### Description of the task
Would you please copy each line of the data in which the string "used" occurs?

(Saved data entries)
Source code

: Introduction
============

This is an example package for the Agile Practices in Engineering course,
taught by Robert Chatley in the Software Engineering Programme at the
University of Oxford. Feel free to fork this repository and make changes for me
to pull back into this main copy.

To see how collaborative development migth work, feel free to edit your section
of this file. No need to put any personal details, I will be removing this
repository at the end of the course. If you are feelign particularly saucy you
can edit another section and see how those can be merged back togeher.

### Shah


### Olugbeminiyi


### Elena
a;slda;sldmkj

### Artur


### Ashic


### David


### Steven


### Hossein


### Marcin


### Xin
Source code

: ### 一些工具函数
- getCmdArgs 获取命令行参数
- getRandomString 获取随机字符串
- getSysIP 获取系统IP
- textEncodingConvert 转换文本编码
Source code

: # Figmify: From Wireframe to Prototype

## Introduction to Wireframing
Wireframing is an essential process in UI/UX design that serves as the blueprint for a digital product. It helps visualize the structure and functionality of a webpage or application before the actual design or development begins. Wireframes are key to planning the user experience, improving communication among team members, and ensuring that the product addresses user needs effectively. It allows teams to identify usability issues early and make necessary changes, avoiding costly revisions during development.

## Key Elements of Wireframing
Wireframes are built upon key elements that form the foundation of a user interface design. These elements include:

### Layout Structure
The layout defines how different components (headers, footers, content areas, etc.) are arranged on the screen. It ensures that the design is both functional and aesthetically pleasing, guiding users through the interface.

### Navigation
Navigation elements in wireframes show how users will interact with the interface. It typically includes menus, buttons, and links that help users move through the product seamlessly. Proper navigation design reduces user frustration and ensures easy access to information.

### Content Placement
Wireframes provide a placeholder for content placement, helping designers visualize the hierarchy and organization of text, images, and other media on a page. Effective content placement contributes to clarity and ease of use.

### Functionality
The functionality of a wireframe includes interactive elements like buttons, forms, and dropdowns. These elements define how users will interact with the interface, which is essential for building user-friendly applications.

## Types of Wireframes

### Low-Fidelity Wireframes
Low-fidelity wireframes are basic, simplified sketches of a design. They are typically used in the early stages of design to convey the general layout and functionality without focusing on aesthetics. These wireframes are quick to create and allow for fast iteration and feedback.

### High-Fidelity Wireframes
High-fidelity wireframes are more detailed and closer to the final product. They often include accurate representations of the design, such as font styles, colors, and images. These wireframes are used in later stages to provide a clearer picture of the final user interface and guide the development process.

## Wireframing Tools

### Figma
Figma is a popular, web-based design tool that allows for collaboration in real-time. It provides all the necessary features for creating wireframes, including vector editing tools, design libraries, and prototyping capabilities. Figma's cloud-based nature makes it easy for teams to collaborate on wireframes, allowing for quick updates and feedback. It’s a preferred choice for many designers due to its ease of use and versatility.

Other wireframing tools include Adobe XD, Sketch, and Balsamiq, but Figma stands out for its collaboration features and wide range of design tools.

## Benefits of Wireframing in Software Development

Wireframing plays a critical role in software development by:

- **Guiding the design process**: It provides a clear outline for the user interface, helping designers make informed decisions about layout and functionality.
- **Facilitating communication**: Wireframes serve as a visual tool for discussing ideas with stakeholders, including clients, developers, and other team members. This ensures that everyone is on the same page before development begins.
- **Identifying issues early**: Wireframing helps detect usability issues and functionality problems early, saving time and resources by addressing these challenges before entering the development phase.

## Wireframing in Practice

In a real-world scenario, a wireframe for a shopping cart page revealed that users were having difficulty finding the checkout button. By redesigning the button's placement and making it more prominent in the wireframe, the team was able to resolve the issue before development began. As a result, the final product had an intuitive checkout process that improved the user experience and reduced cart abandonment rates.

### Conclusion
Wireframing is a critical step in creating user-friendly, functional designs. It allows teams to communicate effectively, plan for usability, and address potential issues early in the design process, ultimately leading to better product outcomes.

### Written solution
Low-fidelity wireframes are basic, simplified sketches of a design. They are typically used in the early stages of design to convey the general layout and functionality without focusing on aesthetics. These wireframes are quick to create and allow for fast iteration and feedback.
High-fidelity wireframes are more detailed and closer to the final product. They often include accurate representations of the design, such as font styles, colors, and images. These wireframes are used in later stages to provide a clearer picture of the final user interface and guide the development process.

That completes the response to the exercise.